**Task to carry out**
Filter this listing down to the lines that contain the word "quasi", and copy them.
########
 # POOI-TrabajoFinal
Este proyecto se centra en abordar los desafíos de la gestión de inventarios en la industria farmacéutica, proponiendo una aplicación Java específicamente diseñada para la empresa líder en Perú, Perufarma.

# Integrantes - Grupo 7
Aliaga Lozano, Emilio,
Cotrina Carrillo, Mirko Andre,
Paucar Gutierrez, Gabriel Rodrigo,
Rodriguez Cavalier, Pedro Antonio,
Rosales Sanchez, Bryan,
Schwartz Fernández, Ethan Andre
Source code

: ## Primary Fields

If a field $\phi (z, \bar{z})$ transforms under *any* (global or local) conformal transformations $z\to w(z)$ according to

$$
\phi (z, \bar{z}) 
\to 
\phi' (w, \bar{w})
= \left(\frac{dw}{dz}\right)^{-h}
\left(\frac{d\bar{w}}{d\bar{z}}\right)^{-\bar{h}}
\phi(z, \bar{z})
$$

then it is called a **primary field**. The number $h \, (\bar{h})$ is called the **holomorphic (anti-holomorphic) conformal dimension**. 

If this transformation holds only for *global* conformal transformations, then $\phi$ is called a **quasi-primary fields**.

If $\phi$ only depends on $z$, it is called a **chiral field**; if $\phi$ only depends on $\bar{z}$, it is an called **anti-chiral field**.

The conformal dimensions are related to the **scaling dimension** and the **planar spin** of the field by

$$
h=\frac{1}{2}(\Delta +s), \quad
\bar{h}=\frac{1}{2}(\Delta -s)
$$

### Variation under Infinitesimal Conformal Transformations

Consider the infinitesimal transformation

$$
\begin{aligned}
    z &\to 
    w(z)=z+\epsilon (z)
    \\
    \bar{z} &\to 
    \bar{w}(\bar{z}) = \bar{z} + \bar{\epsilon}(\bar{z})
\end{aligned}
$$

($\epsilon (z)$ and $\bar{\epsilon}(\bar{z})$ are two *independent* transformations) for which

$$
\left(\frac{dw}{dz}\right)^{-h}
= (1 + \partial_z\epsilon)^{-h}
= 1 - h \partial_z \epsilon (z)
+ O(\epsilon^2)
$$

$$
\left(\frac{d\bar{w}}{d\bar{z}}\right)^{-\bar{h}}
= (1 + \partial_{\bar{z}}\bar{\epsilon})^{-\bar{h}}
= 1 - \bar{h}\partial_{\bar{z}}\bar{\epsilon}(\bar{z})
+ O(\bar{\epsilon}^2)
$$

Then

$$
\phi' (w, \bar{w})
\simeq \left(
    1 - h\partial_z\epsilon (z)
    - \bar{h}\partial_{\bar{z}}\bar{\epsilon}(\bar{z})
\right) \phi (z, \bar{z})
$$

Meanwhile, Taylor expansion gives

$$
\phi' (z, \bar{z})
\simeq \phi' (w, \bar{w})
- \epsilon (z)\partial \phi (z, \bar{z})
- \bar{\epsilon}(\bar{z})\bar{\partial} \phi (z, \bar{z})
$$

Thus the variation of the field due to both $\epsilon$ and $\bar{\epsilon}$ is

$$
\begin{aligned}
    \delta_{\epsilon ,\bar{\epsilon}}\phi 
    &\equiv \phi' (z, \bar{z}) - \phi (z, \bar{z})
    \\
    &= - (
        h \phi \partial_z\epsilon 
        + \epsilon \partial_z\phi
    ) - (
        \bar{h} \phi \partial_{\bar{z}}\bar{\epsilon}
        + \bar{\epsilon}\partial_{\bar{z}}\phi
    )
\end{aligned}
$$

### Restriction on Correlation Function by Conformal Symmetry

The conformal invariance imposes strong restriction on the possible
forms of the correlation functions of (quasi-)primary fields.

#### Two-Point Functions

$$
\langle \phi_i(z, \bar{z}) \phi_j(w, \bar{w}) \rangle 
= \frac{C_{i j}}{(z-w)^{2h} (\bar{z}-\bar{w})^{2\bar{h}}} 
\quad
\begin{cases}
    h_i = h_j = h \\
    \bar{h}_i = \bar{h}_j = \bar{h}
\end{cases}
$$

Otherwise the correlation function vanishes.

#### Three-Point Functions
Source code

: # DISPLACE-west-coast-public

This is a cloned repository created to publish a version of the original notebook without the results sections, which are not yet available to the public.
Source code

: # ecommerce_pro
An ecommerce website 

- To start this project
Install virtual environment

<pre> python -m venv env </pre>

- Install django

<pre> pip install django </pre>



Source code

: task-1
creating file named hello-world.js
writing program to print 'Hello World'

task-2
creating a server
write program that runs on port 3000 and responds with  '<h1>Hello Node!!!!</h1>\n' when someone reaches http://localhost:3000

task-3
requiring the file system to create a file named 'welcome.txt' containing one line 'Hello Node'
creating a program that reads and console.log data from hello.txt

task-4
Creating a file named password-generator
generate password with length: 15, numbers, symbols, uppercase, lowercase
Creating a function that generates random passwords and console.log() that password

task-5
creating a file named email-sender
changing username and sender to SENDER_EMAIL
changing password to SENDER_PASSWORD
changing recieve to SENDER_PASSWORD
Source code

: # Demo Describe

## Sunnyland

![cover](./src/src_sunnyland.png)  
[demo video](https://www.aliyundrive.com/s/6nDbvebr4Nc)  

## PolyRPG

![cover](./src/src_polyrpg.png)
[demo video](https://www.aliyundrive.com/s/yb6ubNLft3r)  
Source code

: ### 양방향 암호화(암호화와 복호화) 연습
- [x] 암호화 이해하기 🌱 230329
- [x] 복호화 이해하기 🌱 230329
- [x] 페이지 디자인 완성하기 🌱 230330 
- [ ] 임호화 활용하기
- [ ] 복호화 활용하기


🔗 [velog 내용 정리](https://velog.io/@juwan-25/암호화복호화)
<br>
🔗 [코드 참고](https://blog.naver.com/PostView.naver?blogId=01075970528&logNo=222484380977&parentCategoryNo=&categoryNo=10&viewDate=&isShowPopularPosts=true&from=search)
########
**Your response**
If this transformation holds only for *global* conformal transformations, then $\phi$ is called a **quasi-primary fields**.
forms of the correlation functions of (quasi-)primary fields.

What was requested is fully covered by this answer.